(Recorded data Opens)

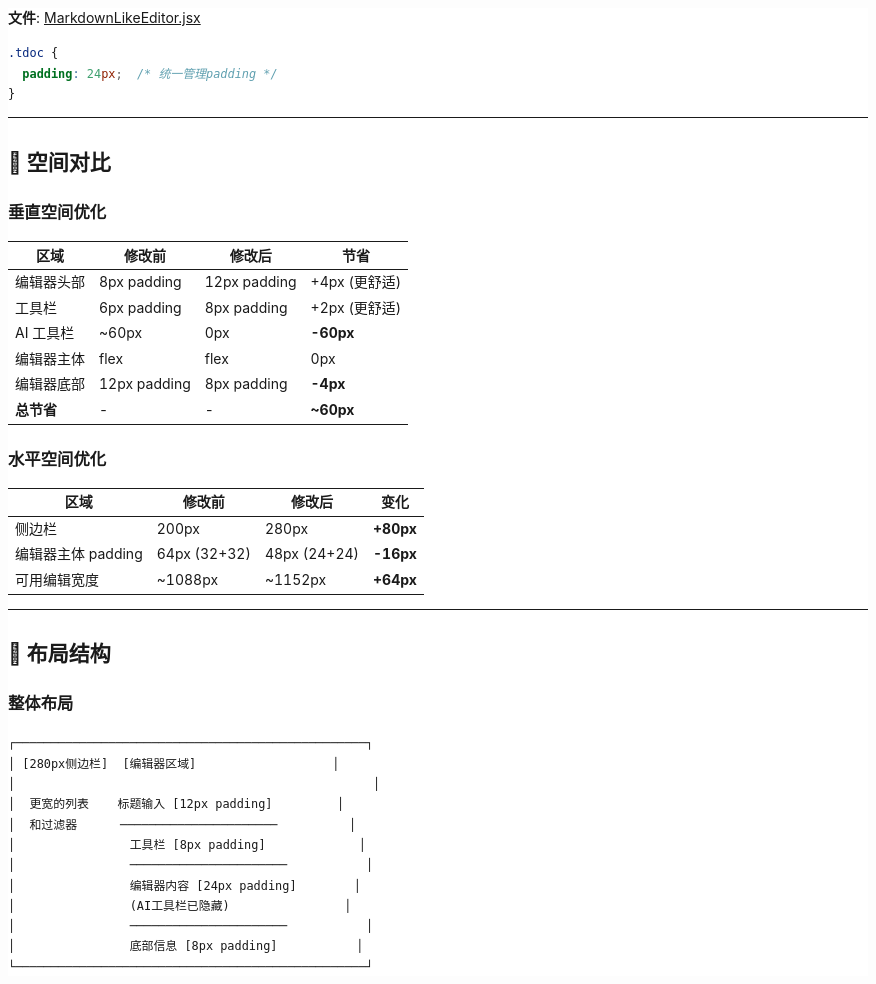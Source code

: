**文件**: [MarkdownLikeEditor.jsx](src/components/notes/MarkdownLikeEditor.jsx#L141-L172)

```css
.tdoc {
  padding: 24px;  /* 统一管理padding */
}
```

---

## 📐 空间对比

### 垂直空间优化

| 区域 | 修改前 | 修改后 | 节省 |
|------|--------|--------|------|
| 编辑器头部 | 8px padding | 12px padding | +4px (更舒适) |
| 工具栏 | 6px padding | 8px padding | +2px (更舒适) |
| AI 工具栏 | ~60px | 0px | **-60px** |
| 编辑器主体 | flex | flex | 0px |
| 编辑器底部 | 12px padding | 8px padding | **-4px** |
| **总节省** | - | - | **~60px** |

### 水平空间优化

| 区域 | 修改前 | 修改后 | 变化 |
|------|--------|--------|------|
| 侧边栏 | 200px | 280px | **+80px** |
| 编辑器主体 padding | 64px (32+32) | 48px (24+24) | **-16px** |
| 可用编辑宽度 | ~1088px | ~1152px | **+64px** |

---

## 🎨 布局结构

### 整体布局
```
┌─────────────────────────────────────────────────┐
│ [280px侧边栏]  [编辑器区域]                   │
│                                                  │
│  更宽的列表    标题输入 [12px padding]         │
│  和过滤器      ──────────────────────          │
│                工具栏 [8px padding]             │
│                ──────────────────────           │
│                编辑器内容 [24px padding]        │
│                (AI工具栏已隐藏)                │
│                ──────────────────────           │
│                底部信息 [8px padding]           │
└─────────────────────────────────────────────────┘
```
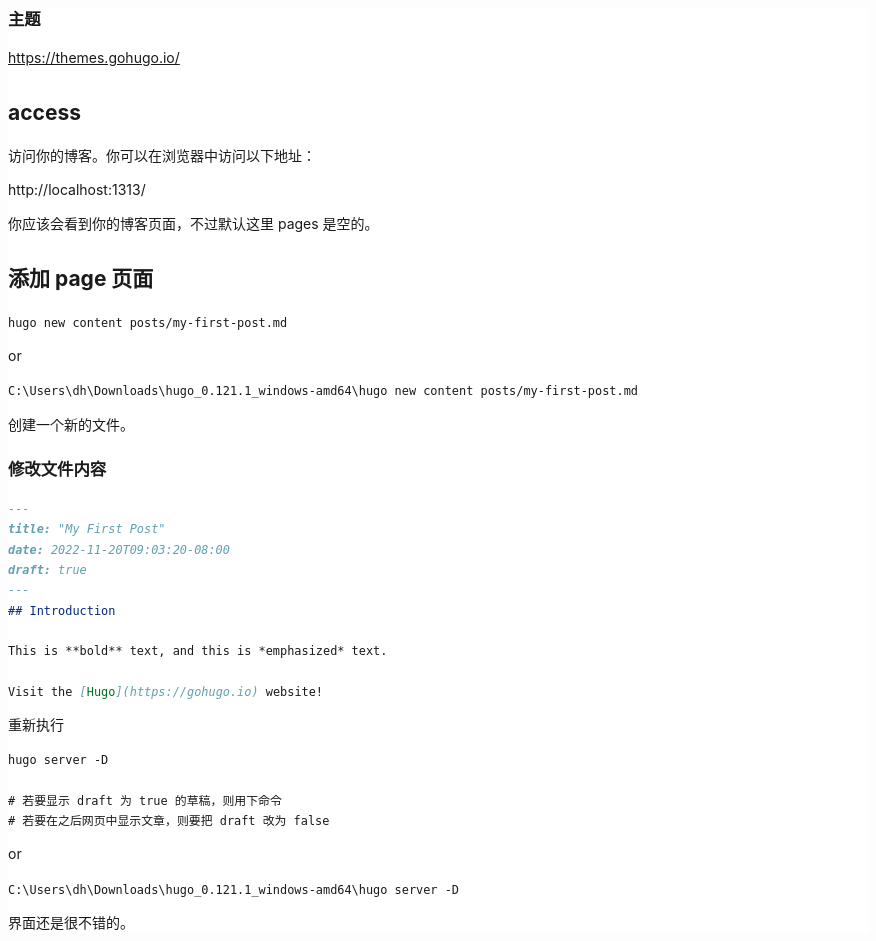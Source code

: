 ### 主题

https://themes.gohugo.io/

## access

访问你的博客。你可以在浏览器中访问以下地址：

http://localhost:1313/

你应该会看到你的博客页面，不过默认这里 pages 是空的。

## 添加 page 页面

```
hugo new content posts/my-first-post.md
```

or

```
C:\Users\dh\Downloads\hugo_0.121.1_windows-amd64\hugo new content posts/my-first-post.md
```

创建一个新的文件。

### 修改文件内容

```md
---
title: "My First Post"
date: 2022-11-20T09:03:20-08:00
draft: true
---
## Introduction

This is **bold** text, and this is *emphasized* text.

Visit the [Hugo](https://gohugo.io) website!
```

重新执行

```
hugo server -D

# 若要显示 draft 为 true 的草稿，则用下命令
# 若要在之后网页中显示文章，则要把 draft 改为 false
```

or

```
C:\Users\dh\Downloads\hugo_0.121.1_windows-amd64\hugo server -D
```

界面还是很不错的。
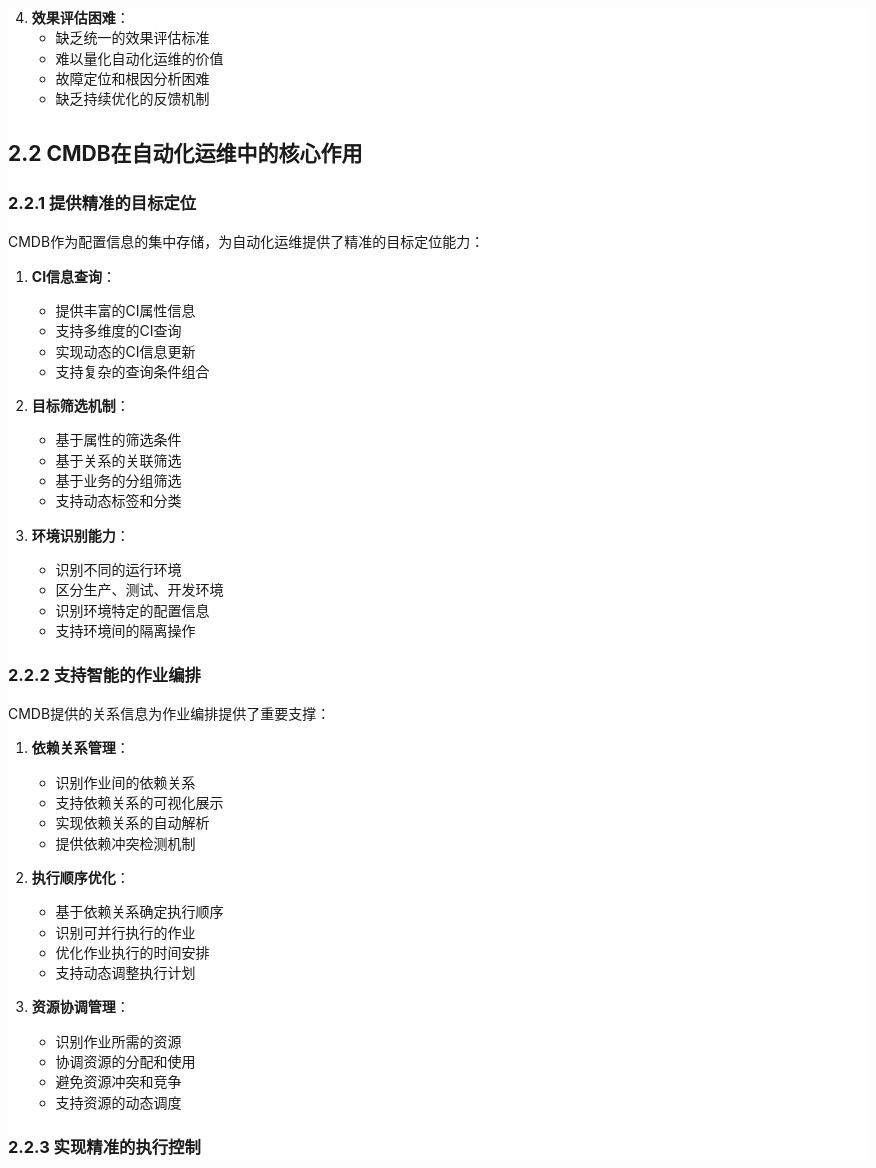 4. **效果评估困难**：
   - 缺乏统一的效果评估标准
   - 难以量化自动化运维的价值
   - 故障定位和根因分析困难
   - 缺乏持续优化的反馈机制

## 2.2 CMDB在自动化运维中的核心作用

### 2.2.1 提供精准的目标定位

CMDB作为配置信息的集中存储，为自动化运维提供了精准的目标定位能力：

1. **CI信息查询**：
   - 提供丰富的CI属性信息
   - 支持多维度的CI查询
   - 实现动态的CI信息更新
   - 支持复杂的查询条件组合

2. **目标筛选机制**：
   - 基于属性的筛选条件
   - 基于关系的关联筛选
   - 基于业务的分组筛选
   - 支持动态标签和分类

3. **环境识别能力**：
   - 识别不同的运行环境
   - 区分生产、测试、开发环境
   - 识别环境特定的配置信息
   - 支持环境间的隔离操作

### 2.2.2 支持智能的作业编排

CMDB提供的关系信息为作业编排提供了重要支撑：

1. **依赖关系管理**：
   - 识别作业间的依赖关系
   - 支持依赖关系的可视化展示
   - 实现依赖关系的自动解析
   - 提供依赖冲突检测机制

2. **执行顺序优化**：
   - 基于依赖关系确定执行顺序
   - 识别可并行执行的作业
   - 优化作业执行的时间安排
   - 支持动态调整执行计划

3. **资源协调管理**：
   - 识别作业所需的资源
   - 协调资源的分配和使用
   - 避免资源冲突和竞争
   - 支持资源的动态调度

### 2.2.3 实现精准的执行控制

(Recorded data Closes)

## Exercise description:
Among the records above, find the lines where the word "padding" appears and copy them.

## Result for this task:
  padding: 24px;  /* 统一管理padding */
| 编辑器头部 | 8px padding | 12px padding | +4px (更舒适) |
| 工具栏 | 6px padding | 8px padding | +2px (更舒适) |
| 编辑器底部 | 12px padding | 8px padding | **-4px** |
| 编辑器主体 padding | 64px (32+32) | 48px (24+24) | **-16px** |
│  更宽的列表    标题输入 [12px padding]         │
│                工具栏 [8px padding]             │
│                编辑器内容 [24px padding]        │
│                底部信息 [8px padding]           │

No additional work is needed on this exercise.